[[ Data records, beginning ]]

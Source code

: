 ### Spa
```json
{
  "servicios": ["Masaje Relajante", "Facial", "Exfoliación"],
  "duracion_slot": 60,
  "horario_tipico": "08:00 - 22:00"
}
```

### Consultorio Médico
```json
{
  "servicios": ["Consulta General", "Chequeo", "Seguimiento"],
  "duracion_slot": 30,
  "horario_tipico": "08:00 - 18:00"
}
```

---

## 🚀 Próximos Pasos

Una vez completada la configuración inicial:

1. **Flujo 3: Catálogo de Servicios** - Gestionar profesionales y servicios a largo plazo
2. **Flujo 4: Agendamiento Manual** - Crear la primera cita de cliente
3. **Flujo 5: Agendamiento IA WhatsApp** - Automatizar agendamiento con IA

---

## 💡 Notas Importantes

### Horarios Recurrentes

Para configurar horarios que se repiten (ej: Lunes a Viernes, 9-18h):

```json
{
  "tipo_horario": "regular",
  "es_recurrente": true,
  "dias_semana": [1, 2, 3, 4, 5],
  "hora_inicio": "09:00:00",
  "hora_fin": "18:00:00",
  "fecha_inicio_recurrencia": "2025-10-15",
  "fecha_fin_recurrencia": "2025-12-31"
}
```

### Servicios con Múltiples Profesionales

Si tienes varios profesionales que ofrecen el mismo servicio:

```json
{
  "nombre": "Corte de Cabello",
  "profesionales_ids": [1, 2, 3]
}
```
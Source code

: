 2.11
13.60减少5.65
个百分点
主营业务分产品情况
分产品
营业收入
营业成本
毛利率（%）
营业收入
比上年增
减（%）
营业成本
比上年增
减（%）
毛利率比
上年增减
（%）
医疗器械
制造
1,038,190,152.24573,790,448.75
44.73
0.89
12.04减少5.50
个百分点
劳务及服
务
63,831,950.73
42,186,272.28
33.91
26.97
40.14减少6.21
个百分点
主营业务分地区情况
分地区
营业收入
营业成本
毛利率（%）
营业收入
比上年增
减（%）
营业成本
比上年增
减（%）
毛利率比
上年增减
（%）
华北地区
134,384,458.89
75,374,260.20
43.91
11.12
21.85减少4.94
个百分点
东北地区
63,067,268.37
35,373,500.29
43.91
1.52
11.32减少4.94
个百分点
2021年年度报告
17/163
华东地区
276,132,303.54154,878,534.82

[[ Data records, end ]]

Please make an exact copy of the entries, down to the last character.

Response to the exercise:
Source code

: ### Spa
```json
{
  "servicios": ["Masaje Relajante", "Facial", "Exfoliación"],
  "duracion_slot": 60,
  "horario_tipico": "08:00 - 22:00"
}
```

### Consultorio Médico
```json
{
  "servicios": ["Consulta General", "Chequeo", "Seguimiento"],
  "duracion_slot": 30,
  "horario_tipico": "08:00 - 18:00"
}
```

---

## 🚀 Próximos Pasos

Una vez completada la configuración inicial:

1. **Flujo 3: Catálogo de Servicios** - Gestionar profesionales y servicios a largo plazo
2. **Flujo 4: Agendamiento Manual** - Crear la primera cita de cliente
3. **Flujo 5: Agendamiento IA WhatsApp** - Automatizar agendamiento con IA

---

## 💡 Notas Importantes

### Horarios Recurrentes

Para configurar horarios que se repiten (ej: Lunes a Viernes, 9-18h):

```json
{
  "tipo_horario": "regular",
  "es_recurrente": true,
  "dias_semana": [1, 2, 3, 4, 5],
  "hora_inicio": "09:00:00",
  "hora_fin": "18:00:00",
  "fecha_inicio_recurrencia": "2025-10-15",
  "fecha_fin_recurrencia": "2025-12-31"
}
```

### Servicios con Múltiples Profesionales

Si tienes varios profesionales que ofrecen el mismo servicio:

```json
{
  "nombre": "Corte de Cabello",
  "profesionales_ids": [1, 2, 3]
}
```
Source code

: 2.11
13.60减少5.65
个百分点
主营业务分产品情况
分产品
营业收入
营业成本
毛利率（%）
营业收入
比上年增
减（%）
营业成本
比上年增
减（%）
毛利率比
上年增减
（%）
医疗器械
制造
1,038,190,152.24573,790,448.75
44.73
0.89
12.04减少5.50
个百分点
劳务及服
务
63,831,950.73
42,186,272.28
33.91
26.97
40.14减少6.21
个百分点
主营业务分地区情况
分地区
营业收入
营业成本
毛利率（%）
营业收入
比上年增
减（%）
营业成本
比上年增
减（%）
毛利率比
上年增减
（%）
华北地区
134,384,458.89
75,374,260.20
43.91
11.12
21.85减少4.94
个百分点
东北地区
63,067,268.37
35,373,500.29
43.91
1.52
11.32减少4.94
个百分点
2021年年度报告
17/163
华东地区
276,132,303.54154,878,534.82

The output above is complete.